Now, we implement the training loop for the generator and discriminator.

n_epochs = 50
for epoch in range(n_epochs):
    generator_loss = 0
    discriminator_loss = 0
    for data in data_loader:
        data = data.view(-1, 1).to(device)
        batch_size = data.shape[0]

        valid = torch.ones(size=(batch_size, 1), requires_grad=False).to(device)
        fake = torch.zeros(size=(batch_size, 1), requires_grad=False).to(device)

        optimizer_generator.zero_grad()
        z = torch.normal(0, 1, size = (batch_size, 1)).to(device)
        x_f = generator(z)
        prediction_discriminator = discriminator(x_f)
        loss_generator = F.binary_cross_entropy(prediction_discriminator, valid, reduction='mean')
        loss_generator.backward()
        optimizer_generator.step()
        generator_loss += loss_generator.item()

        optimizer_discriminator.zero_grad()
        prediction_generated = discriminator(x_f.detach())
        prediction_true = discriminator(data)
        loss_discriminator = (F.binary_cross_entropy(prediction_generated, fake, reduction='mean') + \
                                F.binary_cross_entropy(prediction_true, valid, reduction='mean')) / 2

        loss_discriminator.backward()
        optimizer_discriminator.step()
        discriminator_loss += loss_discriminator.item()

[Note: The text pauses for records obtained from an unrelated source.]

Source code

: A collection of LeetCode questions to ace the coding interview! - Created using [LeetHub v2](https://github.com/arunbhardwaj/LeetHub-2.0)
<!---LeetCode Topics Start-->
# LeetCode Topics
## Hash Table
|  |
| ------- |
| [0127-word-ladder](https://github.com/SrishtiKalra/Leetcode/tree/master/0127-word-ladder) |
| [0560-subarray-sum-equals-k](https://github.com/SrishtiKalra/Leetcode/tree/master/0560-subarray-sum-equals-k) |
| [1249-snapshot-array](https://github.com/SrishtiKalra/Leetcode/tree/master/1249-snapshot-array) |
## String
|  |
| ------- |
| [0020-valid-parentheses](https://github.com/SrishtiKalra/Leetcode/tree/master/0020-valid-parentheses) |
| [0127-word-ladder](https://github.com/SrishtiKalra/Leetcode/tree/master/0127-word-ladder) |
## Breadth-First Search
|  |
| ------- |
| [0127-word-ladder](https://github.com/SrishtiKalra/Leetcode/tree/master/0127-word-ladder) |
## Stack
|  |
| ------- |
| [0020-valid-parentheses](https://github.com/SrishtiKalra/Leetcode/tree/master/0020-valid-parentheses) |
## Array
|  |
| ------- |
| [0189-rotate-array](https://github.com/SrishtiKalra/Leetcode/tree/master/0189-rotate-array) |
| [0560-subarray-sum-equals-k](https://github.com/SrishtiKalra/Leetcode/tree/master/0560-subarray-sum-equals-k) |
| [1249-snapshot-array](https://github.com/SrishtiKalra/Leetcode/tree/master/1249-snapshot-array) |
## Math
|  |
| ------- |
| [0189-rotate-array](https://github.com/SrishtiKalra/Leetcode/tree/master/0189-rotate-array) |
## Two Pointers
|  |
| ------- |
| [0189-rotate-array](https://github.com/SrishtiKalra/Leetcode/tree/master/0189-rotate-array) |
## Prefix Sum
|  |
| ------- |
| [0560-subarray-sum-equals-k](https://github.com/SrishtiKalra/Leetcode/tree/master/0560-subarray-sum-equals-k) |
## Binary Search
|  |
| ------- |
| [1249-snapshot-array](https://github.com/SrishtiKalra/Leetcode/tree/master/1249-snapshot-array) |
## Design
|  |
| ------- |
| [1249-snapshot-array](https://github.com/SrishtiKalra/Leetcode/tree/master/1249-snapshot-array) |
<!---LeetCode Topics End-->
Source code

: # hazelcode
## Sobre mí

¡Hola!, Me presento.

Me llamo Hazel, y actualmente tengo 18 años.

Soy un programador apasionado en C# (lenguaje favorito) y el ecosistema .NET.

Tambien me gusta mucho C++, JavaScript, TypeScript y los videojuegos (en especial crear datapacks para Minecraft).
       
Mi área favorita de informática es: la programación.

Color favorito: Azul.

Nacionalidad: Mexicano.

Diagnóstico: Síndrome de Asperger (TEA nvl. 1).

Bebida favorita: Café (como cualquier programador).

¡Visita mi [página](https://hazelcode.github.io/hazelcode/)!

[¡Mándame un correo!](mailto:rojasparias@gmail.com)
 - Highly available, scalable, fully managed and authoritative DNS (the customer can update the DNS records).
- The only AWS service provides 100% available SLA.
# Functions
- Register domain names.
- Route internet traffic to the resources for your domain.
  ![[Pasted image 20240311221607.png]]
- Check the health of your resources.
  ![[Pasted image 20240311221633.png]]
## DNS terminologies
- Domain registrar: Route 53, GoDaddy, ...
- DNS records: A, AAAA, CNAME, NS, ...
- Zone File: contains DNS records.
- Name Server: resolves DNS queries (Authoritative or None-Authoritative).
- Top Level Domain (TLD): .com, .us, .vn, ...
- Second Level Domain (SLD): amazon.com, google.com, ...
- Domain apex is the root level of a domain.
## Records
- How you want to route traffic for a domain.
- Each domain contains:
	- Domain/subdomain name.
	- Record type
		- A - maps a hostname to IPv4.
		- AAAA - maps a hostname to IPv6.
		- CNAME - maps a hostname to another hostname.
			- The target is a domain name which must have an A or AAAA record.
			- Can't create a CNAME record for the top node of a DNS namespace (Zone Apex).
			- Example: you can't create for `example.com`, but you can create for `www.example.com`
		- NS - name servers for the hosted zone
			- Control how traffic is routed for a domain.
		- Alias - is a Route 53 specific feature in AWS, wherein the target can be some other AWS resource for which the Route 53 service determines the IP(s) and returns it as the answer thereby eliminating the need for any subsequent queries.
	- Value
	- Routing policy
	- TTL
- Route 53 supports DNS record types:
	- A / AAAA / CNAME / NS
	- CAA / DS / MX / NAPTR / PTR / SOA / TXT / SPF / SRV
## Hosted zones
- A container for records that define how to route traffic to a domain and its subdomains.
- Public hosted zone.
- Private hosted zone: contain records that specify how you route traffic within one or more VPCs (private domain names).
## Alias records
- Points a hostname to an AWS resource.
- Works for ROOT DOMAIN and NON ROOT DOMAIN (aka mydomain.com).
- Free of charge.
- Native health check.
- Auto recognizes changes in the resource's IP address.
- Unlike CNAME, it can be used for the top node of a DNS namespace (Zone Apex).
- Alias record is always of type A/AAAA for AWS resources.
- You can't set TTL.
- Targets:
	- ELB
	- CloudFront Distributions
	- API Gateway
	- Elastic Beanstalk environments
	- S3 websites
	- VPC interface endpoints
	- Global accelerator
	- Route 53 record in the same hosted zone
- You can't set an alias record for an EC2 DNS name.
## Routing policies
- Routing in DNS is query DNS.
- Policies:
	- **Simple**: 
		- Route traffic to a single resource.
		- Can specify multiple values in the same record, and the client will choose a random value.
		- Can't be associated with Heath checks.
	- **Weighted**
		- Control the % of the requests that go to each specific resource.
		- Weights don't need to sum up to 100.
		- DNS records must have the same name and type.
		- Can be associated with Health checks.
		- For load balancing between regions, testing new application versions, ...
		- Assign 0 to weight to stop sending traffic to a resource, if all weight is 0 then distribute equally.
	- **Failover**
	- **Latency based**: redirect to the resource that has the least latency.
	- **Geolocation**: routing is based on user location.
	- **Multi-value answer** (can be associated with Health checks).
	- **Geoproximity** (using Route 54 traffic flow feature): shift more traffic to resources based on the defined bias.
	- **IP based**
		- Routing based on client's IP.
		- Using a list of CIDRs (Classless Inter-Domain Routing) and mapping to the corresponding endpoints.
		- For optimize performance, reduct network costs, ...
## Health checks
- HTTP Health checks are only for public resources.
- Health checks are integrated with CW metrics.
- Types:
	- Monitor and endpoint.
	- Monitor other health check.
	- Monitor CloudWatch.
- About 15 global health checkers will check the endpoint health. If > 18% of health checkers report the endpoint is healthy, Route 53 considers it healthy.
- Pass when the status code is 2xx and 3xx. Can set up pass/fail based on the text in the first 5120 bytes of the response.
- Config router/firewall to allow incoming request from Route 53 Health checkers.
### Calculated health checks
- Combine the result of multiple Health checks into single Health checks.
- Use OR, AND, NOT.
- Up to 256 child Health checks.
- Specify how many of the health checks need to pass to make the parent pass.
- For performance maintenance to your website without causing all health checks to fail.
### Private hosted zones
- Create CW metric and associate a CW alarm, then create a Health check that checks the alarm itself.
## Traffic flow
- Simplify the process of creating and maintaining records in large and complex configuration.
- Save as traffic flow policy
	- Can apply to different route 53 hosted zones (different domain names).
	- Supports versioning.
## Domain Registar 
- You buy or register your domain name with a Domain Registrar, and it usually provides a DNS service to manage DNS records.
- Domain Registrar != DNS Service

    print(f"Epoch: {epoch} Loss: ({generator_loss / batch_size}, {discriminator_loss / batch_size})")

After training the GAN, we visualize the actual distribution and the distribution of samples generated by the generator. As we can see from the figure below that the synthetic data samples generated almost mimics the actual distribution of the dataset.